As a kickoff to the 4th of July weekend, 20 sailors and Marines from 15 different countries became U.S. citizens during a moving naturalization ceremony on the flight deck of the USS Midway Museum. As part of the U.S. Citizens and Immigration Services’ (USCIS) annual Independence Day citizenship celebration, more than 6,600 new citizens took the oath of allegiance in more than 140 naturalization ceremonies around the country between July 1 and July 8. 

Sailors and Marines take the oath of allegiance during the naturalization ceremony on the USS Midway Museum. (credit: Nel Cepeda)

“Throughout our nation’s history, the promise of both life and liberty, and the freedom to pursue happiness, is what has drawn millions from across the globe to call America their home,” said USCIS Director Ur M. Jaddou, a San Diego County native whose mother immigrated from Mexico and father is from Iraq. “There is nothing more patriotic than making the choice to be an American.
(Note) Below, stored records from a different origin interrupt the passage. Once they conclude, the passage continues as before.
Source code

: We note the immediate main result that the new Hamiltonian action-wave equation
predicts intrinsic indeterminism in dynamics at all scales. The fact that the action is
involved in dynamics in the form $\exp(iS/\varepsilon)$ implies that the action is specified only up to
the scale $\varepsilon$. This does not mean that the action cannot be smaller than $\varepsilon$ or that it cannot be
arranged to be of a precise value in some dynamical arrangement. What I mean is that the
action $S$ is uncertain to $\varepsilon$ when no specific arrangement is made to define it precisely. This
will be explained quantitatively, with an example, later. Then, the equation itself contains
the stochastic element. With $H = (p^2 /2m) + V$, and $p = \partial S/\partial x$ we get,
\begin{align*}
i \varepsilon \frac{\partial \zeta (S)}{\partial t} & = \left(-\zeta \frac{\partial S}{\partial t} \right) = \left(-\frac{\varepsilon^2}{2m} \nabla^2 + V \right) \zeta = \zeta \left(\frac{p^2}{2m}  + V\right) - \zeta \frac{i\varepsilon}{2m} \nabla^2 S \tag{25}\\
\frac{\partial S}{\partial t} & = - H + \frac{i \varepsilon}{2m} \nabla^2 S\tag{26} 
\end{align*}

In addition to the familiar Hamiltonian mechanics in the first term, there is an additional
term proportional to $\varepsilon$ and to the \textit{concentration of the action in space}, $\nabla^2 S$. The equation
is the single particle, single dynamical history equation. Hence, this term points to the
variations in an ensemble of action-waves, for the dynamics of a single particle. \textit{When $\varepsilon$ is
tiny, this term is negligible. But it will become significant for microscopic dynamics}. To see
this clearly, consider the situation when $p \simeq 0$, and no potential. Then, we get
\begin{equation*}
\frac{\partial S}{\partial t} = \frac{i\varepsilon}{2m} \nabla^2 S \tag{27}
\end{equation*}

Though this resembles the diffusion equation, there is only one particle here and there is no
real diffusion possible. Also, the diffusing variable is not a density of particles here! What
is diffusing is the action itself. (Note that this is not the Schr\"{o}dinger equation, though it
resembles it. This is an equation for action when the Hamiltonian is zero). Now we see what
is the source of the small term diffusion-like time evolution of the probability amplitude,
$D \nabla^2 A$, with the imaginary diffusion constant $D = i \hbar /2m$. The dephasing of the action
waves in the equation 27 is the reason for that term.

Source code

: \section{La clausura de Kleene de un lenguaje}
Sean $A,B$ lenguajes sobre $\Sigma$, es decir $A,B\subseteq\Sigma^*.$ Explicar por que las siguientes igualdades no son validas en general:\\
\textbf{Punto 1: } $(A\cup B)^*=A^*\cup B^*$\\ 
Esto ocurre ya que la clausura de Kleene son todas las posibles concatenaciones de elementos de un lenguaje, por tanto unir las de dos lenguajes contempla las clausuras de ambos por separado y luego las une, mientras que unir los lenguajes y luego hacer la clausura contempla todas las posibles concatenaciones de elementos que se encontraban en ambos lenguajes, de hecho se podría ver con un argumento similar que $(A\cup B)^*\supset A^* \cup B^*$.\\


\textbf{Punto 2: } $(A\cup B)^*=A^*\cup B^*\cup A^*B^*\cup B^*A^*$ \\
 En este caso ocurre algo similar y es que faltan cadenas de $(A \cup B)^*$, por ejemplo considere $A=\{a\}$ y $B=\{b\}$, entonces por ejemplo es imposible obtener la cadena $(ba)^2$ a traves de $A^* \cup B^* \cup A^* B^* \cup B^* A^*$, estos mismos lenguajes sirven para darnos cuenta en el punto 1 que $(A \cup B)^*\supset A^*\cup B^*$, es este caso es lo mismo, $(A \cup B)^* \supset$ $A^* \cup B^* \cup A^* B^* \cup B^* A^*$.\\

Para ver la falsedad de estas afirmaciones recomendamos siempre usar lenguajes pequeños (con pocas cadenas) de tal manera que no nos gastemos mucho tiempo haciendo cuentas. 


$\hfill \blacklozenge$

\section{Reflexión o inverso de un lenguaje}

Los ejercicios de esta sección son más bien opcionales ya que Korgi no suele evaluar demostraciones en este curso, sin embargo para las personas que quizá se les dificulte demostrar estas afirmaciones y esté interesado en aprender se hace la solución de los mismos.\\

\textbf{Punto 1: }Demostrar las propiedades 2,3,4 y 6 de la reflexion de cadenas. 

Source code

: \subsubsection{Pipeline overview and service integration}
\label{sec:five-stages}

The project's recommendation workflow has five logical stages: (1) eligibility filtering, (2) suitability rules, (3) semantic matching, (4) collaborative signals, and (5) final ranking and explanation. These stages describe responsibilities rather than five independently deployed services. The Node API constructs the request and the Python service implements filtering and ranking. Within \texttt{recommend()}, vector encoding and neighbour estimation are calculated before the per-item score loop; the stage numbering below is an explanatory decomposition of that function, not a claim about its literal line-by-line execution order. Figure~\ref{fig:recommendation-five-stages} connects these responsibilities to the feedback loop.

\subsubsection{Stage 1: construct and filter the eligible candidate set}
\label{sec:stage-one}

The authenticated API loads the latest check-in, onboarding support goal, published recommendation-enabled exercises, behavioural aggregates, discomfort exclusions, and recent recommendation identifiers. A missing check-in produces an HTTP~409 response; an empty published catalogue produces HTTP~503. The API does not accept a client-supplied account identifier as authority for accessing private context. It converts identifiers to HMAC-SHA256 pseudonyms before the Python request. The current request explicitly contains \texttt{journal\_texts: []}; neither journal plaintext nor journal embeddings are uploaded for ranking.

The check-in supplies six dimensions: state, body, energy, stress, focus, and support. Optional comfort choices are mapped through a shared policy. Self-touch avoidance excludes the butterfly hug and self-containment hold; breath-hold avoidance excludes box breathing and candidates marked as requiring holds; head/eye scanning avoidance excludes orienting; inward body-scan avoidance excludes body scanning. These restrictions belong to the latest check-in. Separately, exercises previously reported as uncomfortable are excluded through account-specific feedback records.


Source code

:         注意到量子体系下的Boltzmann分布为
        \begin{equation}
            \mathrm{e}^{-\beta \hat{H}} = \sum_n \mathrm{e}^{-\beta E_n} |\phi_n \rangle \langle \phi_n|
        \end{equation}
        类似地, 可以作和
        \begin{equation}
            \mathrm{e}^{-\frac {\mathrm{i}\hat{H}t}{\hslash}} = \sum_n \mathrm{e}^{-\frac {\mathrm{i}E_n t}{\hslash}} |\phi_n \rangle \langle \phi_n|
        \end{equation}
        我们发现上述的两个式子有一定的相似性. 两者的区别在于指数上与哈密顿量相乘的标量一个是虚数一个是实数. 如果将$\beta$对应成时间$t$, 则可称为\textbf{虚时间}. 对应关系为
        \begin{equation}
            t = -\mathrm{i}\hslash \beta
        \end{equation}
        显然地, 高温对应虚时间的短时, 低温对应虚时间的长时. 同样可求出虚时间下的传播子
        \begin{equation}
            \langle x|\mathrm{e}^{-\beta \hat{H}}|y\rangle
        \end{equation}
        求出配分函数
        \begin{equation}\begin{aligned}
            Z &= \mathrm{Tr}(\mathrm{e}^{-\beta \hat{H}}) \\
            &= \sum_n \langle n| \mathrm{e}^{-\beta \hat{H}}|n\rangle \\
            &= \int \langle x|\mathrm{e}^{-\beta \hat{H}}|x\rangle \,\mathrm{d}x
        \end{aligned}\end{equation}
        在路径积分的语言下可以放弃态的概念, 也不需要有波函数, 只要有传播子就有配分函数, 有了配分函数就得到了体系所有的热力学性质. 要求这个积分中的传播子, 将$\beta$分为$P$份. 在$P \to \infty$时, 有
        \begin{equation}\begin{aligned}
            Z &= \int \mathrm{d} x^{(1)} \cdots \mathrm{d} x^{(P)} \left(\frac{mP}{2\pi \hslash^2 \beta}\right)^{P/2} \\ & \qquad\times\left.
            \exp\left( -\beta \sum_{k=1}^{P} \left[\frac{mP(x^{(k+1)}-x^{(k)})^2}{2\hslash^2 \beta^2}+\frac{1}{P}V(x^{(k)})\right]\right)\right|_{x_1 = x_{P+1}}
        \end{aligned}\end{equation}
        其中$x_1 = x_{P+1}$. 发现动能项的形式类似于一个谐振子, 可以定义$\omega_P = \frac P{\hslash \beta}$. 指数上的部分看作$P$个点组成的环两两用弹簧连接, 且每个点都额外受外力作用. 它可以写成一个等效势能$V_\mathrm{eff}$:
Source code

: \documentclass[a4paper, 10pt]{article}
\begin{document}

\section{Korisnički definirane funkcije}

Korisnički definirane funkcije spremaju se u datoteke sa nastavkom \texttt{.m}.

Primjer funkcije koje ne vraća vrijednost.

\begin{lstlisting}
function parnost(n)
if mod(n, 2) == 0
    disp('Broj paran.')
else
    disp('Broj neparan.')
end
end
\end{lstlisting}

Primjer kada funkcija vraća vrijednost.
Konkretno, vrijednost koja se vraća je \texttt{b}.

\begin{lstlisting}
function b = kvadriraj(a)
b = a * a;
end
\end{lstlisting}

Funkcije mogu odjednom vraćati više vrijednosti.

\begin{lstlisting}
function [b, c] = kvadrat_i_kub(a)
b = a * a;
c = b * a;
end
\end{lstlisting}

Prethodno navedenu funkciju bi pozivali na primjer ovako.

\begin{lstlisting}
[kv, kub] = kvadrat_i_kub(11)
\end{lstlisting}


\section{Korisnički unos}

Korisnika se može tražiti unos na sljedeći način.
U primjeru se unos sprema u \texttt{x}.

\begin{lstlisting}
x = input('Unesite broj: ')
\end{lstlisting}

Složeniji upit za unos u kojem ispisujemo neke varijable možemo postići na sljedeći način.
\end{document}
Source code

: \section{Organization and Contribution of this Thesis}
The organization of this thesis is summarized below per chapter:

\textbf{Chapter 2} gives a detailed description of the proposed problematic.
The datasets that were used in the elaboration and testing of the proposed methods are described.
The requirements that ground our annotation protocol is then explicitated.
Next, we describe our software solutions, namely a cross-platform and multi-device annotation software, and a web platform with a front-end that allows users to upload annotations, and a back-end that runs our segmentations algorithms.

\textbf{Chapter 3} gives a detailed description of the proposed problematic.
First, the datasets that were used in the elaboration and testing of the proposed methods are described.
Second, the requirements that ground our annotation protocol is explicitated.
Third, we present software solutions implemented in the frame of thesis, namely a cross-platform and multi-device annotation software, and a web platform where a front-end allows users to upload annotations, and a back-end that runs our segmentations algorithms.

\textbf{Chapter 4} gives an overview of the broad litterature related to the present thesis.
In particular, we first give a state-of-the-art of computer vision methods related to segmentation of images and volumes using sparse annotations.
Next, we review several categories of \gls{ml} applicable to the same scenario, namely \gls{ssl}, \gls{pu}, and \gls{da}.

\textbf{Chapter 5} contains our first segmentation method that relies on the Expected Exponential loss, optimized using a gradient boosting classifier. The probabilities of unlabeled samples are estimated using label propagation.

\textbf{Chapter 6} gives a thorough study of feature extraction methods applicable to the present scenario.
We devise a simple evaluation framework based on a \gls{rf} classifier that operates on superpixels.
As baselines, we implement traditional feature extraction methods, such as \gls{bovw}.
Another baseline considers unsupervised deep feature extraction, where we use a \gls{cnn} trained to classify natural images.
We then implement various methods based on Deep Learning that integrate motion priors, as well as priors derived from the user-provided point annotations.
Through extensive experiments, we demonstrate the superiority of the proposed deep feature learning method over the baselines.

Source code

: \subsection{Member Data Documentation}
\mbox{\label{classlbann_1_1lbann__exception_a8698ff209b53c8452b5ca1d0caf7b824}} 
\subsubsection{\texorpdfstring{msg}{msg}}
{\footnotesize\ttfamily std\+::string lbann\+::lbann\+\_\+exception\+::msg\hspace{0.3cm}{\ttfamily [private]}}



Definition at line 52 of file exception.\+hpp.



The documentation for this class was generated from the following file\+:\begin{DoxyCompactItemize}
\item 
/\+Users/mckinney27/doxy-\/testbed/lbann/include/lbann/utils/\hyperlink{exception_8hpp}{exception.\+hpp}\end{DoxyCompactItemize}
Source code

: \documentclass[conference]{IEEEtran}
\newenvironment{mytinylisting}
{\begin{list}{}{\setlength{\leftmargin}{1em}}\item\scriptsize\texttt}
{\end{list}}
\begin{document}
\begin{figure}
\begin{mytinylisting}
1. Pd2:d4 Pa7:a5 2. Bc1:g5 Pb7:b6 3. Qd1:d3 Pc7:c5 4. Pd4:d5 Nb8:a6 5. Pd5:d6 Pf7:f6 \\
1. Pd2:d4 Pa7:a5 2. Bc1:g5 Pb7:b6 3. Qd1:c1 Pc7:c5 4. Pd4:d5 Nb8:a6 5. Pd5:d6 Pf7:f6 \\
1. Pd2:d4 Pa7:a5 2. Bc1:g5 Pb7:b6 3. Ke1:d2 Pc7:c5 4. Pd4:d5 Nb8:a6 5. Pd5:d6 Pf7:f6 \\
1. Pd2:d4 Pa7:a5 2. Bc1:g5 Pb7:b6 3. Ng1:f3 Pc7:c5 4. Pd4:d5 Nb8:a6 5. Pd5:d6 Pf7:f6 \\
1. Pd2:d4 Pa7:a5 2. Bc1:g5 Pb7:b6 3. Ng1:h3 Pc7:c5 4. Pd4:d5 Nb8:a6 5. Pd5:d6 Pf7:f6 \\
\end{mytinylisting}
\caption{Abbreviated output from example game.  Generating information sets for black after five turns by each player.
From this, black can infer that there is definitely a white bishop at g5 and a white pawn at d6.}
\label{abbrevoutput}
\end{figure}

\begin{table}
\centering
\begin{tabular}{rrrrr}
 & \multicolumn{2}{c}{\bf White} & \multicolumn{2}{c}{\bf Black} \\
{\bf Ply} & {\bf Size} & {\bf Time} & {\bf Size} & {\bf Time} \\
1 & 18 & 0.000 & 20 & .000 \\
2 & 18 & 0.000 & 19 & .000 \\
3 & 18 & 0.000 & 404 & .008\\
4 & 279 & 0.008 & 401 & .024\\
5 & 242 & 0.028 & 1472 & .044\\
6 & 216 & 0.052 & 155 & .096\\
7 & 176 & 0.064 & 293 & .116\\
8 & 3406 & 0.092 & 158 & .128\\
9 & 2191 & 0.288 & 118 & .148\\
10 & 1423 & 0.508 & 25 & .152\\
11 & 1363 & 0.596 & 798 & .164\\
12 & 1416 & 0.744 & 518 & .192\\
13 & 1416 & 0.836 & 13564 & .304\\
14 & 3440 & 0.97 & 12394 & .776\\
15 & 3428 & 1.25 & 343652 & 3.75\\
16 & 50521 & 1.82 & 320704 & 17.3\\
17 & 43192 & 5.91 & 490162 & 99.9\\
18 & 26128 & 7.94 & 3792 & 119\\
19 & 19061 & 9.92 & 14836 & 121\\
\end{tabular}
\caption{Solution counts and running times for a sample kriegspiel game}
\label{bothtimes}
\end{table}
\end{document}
Our country will be stronger and more diverse because of the choice they have made.”

For 20-year-old Vea Habron, a Navy airman from the Philippines, becoming an U.S. citizen comes with a tremendous sense of pride.

Navy Airman Vea Habron, from the Philippines, and Marine Corps. Cpl. Christopher Leon Barros, a native of Ecuador, become the newest U.S. citizens during a flight-deck ceremony.

“It feels great,” said Vea, who immigrated to the United States with her mother eight years ago and currently serves in the air department on the USS Makin Island (LHD-8). “I have more freedom now, and I’m finally able to vote and have a voice.”

The Honorable Dana Sabraw, the chief U.S. district judge from the Southern District of California and the son of immigrants, administered the oath of allegiance to the new citizens.

“When you take this oath, you’re going to be bound by an allegiance to the United States of America,” said the judge. “But we don’t ask that you give up the love, affection and affinity to your previous countries and cultures. As we all know, they add strength to our country.”

From Bahrain to Brazil, Mexico to Morocco, and Peru to the Philippines, the sailors and Marines came to the United States from all over the world.

“I’m very proud and it feels really good,” said Cpl. Christopher Leon Barros, who immigrated by himself from Ecuador at the age of 15 and is now a supply clerk with the U.S. Marine Corps’ 1st Supply Battalion. “My family is also very proud of me.”

For some, it’s hard to believe why someone would join the military, subjecting themselves to potential harm, for a country they are not yet a citizen. For these 20 new citizens, it was not a difficult decision to make.

“I want to be part of this great country,” said 22-year-old Christopher who has been in the United States for seven years and is stationed at Camp Pendleton. “I wanted something better so that I could become better. I’m already taking college courses and my goal is to become an officer.”